__Work to be completed__
Look for the string "readme" in the listing below and copy every line in which it appears.

_ _ _ _

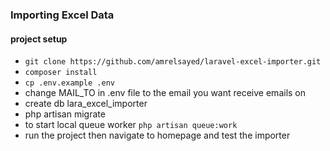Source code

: ### Importing Excel Data

#### project setup

- `git clone https://github.com/amrelsayed/laravel-excel-importer.git`
- `composer install`
- `cp .env.example .env`
- change MAIL_TO in .env file to the email you want receive emails on
- create db lara_excel_importer
- php artisan migrate
- to start local queue worker `php artisan queue:work`
- run the project then navigate to homepage and test the importer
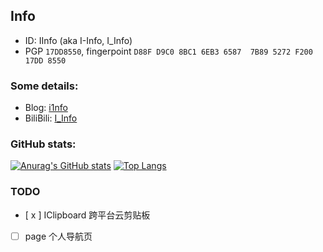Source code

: ## Info
- ID: IInfo (aka I-Info, I_Info)   
- PGP `17DD8550`, fingerpoint `D88F D9C0 8BC1 6EB3 6587  7B89 5272 F200 17DD 8550`
### Some details: 
- Blog: [i1nfo](https://blog.i1nfo.com)
- BiliBili: [I_Info](https://space.bilibili.com/323343515)

### GitHub stats: 
[![Anurag's GitHub stats](https://github-readme-stats.vercel.app/api?username=I-Info&show_icons=true&count_private=true)](https://github.com/I-Info/I-Info)
[![Top Langs](https://github-readme-stats.vercel.app/api/top-langs/?username=I-Info&layout=compact)](https://github.com/I-Info/I-Info)

### TODO
- [ x ] IClipboard 跨平台云剪贴板
- [ ] page 个人导航页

_ _ _ _

__Response area__
[![Anurag's GitHub stats](https://github-readme-stats.vercel.app/api?username=I-Info&show_icons=true&count_private=true)](https://github.com/I-Info/I-Info)
[![Top Langs](https://github-readme-stats.vercel.app/api/top-langs/?username=I-Info&layout=compact)](https://github.com/I-Info/I-Info)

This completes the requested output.